This I am making!  Love your tips.  Just like when people ask "can I use dried parsley or cilantro in stead of fresh".  Hell no you can't, you will ruin my recipe!  Thanks for posting, this is going to be delicious.


----------



## Ironbuilt (Jul 3, 2013)

Well ill be cod dam.. 
This is quick and easy and i just got 5 lb a lingcod trade for a boat plumbing repair as tip.
Must gather up my missing ingredients! 
Thank Milburn..ib


----------



## chrisr116 (Jul 3, 2013)

I love your recipes.  Great to have another one to try....


----------



## tripletotal (Jul 3, 2013)

Definitely going to have the wife make some of this up. Thanks for the recipe.


----------



## tripletotal (Jul 11, 2013)

And here it is in the works...ultra low carb version


----------



## tripletotal (Jul 11, 2013)

And ready to rock and roll...delicious!


----------



## Ironbuilt (Jul 11, 2013)

Too many clothes..i like peanut butter on celery too..Hey btw  thats not her neon blue "toy" under the plate on pic 1 is it?  ..or maybe her remote control for your cock collar u got on for work? 
.


----------



## tripletotal (Jul 11, 2013)

Ironbuilt said:


> Too many clothes..i like peanut butter on celery too..Hey btw  thats not her neon blue "toy" under the plate on pic 1 is it?  ..or maybe her remote control for your cock collar u got on for work?
> .



Almond butter. 2g carbs per tablespoon. Celery- 1.19 usable carbs per 7" stalk.

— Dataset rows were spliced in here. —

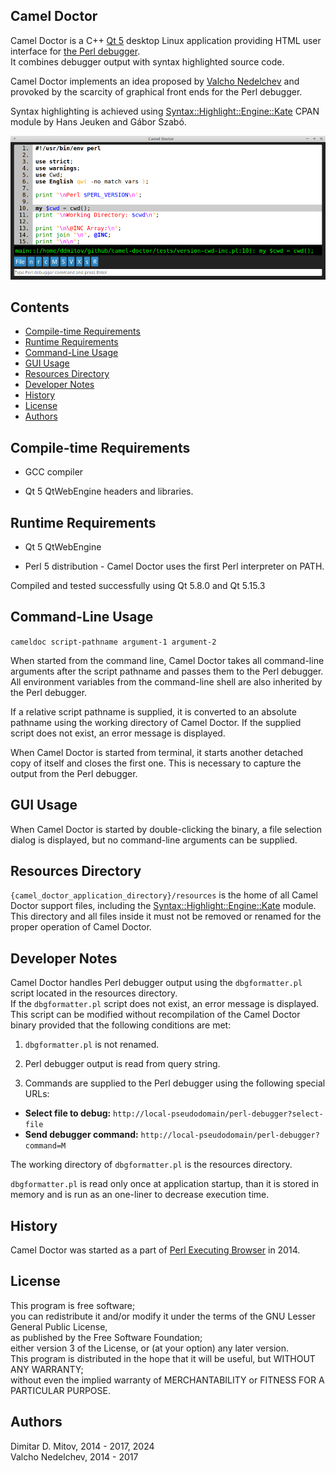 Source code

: Camel Doctor
--------------------------------------------------------------------------------

Camel Doctor is a C++ [Qt 5](https://www.qt.io/) desktop Linux application providing HTML user interface for [the Perl debugger](http://perldoc.perl.org/perldebug.html).  
It combines debugger output with syntax highlighted source code.  

Camel Doctor implements an idea proposed by [Valcho Nedelchev](https://github.com/valchonedelchev) and provoked by the scarcity of graphical front ends for the Perl debugger.  

Syntax highlighting is achieved using [Syntax::Highlight::Engine::Kate](https://metacpan.org/release/Syntax-Highlight-Engine-Kate) CPAN module by Hans Jeuken and Gábor Szabó.  

![Camel Doctor](https://github.com/ddmitov/camel-doctor/raw/master/screenshot.png "Camel Doctor Screenshot")

## Contents
* [Compile-time Requirements](#compile-time-requirements)
* [Runtime Requirements](#runtime-requirements)
* [Command-Line Usage](#command-line-usage)
* [GUI Usage](#gui-usage)
* [Resources Directory](#resources-directory)
* [Developer Notes](#developer-notes)
* [History](#history)
* [License](#license)
* [Authors](#authors)

## Compile-time Requirements

* GCC compiler

* Qt 5 QtWebEngine headers and libraries.

## Runtime Requirements

* Qt 5 QtWebEngine

* Perl 5 distribution - Camel Doctor uses the first Perl interpreter on PATH.  

Compiled and tested successfully using Qt 5.8.0 and Qt 5.15.3

## Command-Line Usage

``cameldoc script-pathname argument-1 argument-2``  

When started from the command line, Camel Doctor takes all command-line arguments after the script pathname and passes them to the Perl debugger. All environment variables from the command-line shell are also inherited by the Perl debugger.  

If a relative script pathname is supplied, it is converted to an absolute pathname using the working directory of Camel Doctor. If the supplied script does not exist, an error message is displayed.  

When Camel Doctor is started from terminal, it starts another detached copy of itself and closes the first one. This is necessary to capture the output from the Perl debugger.

## GUI Usage

When Camel Doctor is started by double-clicking the binary, a file selection dialog is displayed, but no command-line arguments can be supplied.

## Resources Directory

``{camel_doctor_application_directory}/resources`` is the home of all Camel Doctor support files, including the [Syntax::Highlight::Engine::Kate](https://metacpan.org/release/Syntax-Highlight-Engine-Kate) module. This directory and all files inside it must not be removed or renamed for the proper operation of Camel Doctor.


## Developer Notes

Camel Doctor handles Perl debugger output using the ``dbgformatter.pl`` script located in the resources directory.  
If the ``dbgformatter.pl`` script does not exist, an error message is displayed.  
This script can be modified without recompilation of the Camel Doctor binary provided that the following conditions are met:

1. ``dbgformatter.pl`` is not renamed.

2. Perl debugger output is read from query string.

3. Commands are supplied to the Perl debugger using the following special URLs:
  * **Select file to debug:** ``http://local-pseudodomain/perl-debugger?select-file``
  * **Send debugger command:** ``http://local-pseudodomain/perl-debugger?command=M``

The working directory of ``dbgformatter.pl`` is the resources directory.  

``dbgformatter.pl`` is read only once at application startup, than it is stored in memory and is run as an one-liner to decrease execution time.  

## History

Camel Doctor was started as a part of [Perl Executing Browser](https://www.github.com/ddmitov/perl-executing-browser) in 2014.  

## License

This program is free software;  
you can redistribute it and/or modify it under the terms of the GNU Lesser General Public License,  
as published by the Free Software Foundation;  
either version 3 of the License, or (at your option) any later version.  
This program is distributed in the hope that it will be useful, but WITHOUT ANY WARRANTY;  
without even the implied warranty of MERCHANTABILITY or FITNESS FOR A PARTICULAR PURPOSE.

## Authors

Dimitar D. Mitov, 2014 - 2017, 2024  
Valcho Nedelchev, 2014 - 2017  
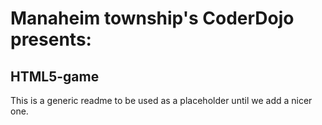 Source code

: # Manaheim township's CoderDojo presents:
## HTML5-game
This is a generic readme to be used as a placeholder until we add a nicer one.
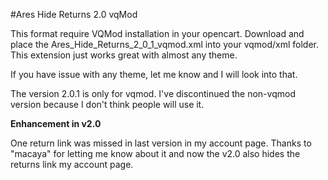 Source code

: #Ares Hide Returns 2.0 vqMod



This format require VQMod installation in your opencart. Download and place the Ares_Hide_Returns_2_0_1_vqmod.xml into your vqmod/xml folder. This extension just works great with almost any theme.

If you have issue with any theme, let me know and I will look into that.

The version 2.0.1 is only for vqmod. I've discontinued the non-vqmod version because I don't think people will use it.

**Enhancement in v2.0**


One return link was missed in last version in my account page. Thanks to "macaya" for letting me know about it and now the v2.0 also hides the returns link my account page.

 That's the display on a scale. Ultra low carb takes precision!


----------



## Ironbuilt (Jul 11, 2013)

Lol.. Dam she is precise..I love almond butter.!


----------



## MilburnCreek (Jul 13, 2013)

And so?  What did you think?!?!?


----------



## tripletotal (Jul 13, 2013)

MilburnCreek said:


> And so?  What did you think?!?!?



Fantastic! Thanks for the recipe. It was easy and tastes great. Will become a staple at our house.


----------



## The Grim Repper (Jul 25, 2013)

I'm so doing this one up.  Thanks Milburn! :headbang:


----------